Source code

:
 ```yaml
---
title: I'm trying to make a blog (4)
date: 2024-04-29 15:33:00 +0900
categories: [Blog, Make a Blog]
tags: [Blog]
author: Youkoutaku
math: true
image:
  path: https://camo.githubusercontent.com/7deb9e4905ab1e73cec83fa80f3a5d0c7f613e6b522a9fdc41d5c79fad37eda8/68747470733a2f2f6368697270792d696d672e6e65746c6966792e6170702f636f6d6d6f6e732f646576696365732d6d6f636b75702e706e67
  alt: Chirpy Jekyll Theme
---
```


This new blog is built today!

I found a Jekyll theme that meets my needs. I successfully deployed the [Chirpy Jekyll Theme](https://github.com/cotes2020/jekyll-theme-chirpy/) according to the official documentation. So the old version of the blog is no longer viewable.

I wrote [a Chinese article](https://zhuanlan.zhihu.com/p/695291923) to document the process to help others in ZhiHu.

::::

The answer must be the full listing, repeated word for word.

◆ Solution to this problem:
Source code

:
 ```yaml
---
title: I'm trying to make a blog (4)
date: 2024-04-29 15:33:00 +0900
categories: [Blog, Make a Blog]
tags: [Blog]
author: Youkoutaku
math: true
image:
  path: https://camo.githubusercontent.com/7deb9e4905ab1e73cec83fa80f3a5d0c7f613e6b522a9fdc41d5c79fad37eda8/68747470733a2f2f6368697270792d696d672e6e65746c6966792e6170702f636f6d6d6f6e732f646576696365732d6d6f636b75702e706e67
  alt: Chirpy Jekyll Theme
---
```


This new blog is built today!

I found a Jekyll theme that meets my needs. I successfully deployed the [Chirpy Jekyll Theme](https://github.com/cotes2020/jekyll-theme-chirpy/) according to the official documentation. So the old version of the blog is no longer viewable.

I wrote [a Chinese article](https://zhuanlan.zhihu.com/p/695291923) to document the process to help others in ZhiHu.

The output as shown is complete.